■ **EXERCISE DESCRIPTION**
Below are some records. Copy every line in them that holds "itemize".

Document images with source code
********************
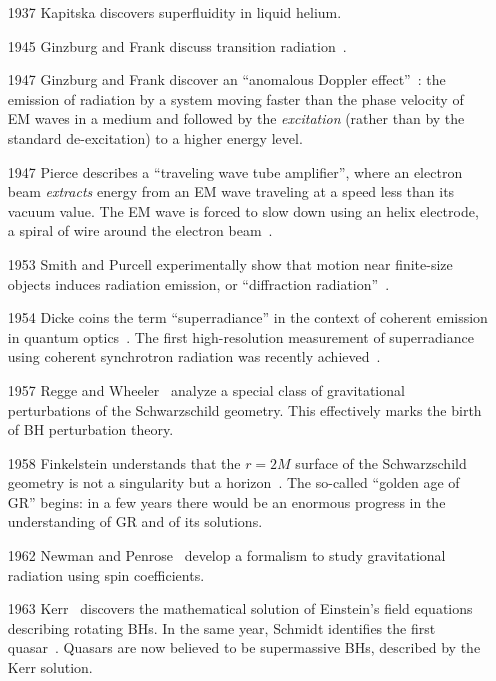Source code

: \documentclass[11pt]{article}
\numberwithin{equation}{section} %
\begin{document}
\begin{itemize}[noitemsep]
\item[1937] Kapitska discovers superfluidity in liquid helium.
 
\item[1945] Ginzburg and Frank discuss transition radiation~\cite{Ginzburg:1945zz}.
 
\item[1947] Ginzburg and Frank discover an ``anomalous Doppler effect''~\cite{Ginzburg:1947}: the emission of radiation 
by a system moving faster than the phase velocity of EM waves in a medium and followed by the \emph{excitation} (rather 
than by the standard de-excitation) to a higher energy level.

\item[1947] Pierce describes a ``traveling wave tube amplifier'', where an electron beam {\it extracts} energy
from an EM wave traveling at a speed less than its vacuum value. 
The EM wave is forced to slow down using an helix electrode, a spiral of wire around the electron 
beam~\cite{PierceBook,webpagepierce}.

\item[1953] Smith and Purcell experimentally show that motion near finite-size objects induces radiation emission, or ``diffraction radiation''~\cite{Smith:1953sq}.

\item[1954] Dicke coins the term ``superradiance'' in the context of coherent emission in quantum optics~\cite{Dicke:1954zz}. The first high-resolution measurement of superradiance using coherent synchrotron radiation was recently achieved~\cite{Billinghurst:2013kna}. 
 
\item[1957] Regge and Wheeler~\cite{Regge:1957rw} analyze a special class of gravitational perturbations of the Schwarzschild
geometry. This effectively marks the birth of BH perturbation theory.

\item[1958] Finkelstein understands that the $r=2M$ surface of
the Schwarzschild geometry is not a singularity but a horizon~\cite{Finkelstein:1958zz}. The so-called ``golden age of GR'' begins: in a few
years there would be an enormous progress in the understanding of GR and of its solutions.

\item[1962] Newman and Penrose~\cite{Newman:1961qr} develop a
formalism to study gravitational radiation using spin coefficients. 

\item[1963] Kerr~\cite{Kerr:1963ud} discovers the mathematical
solution of Einstein's field equations describing rotating BHs. In the same
year, Schmidt identifies the first quasar~\cite{Schmidt:1963}. Quasars are now believed to
be supermassive BHs, described by the Kerr solution.


\end{itemize}
\end{document}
********************
■ **RESPONSE**
\begin{itemize}[noitemsep]
\end{itemize}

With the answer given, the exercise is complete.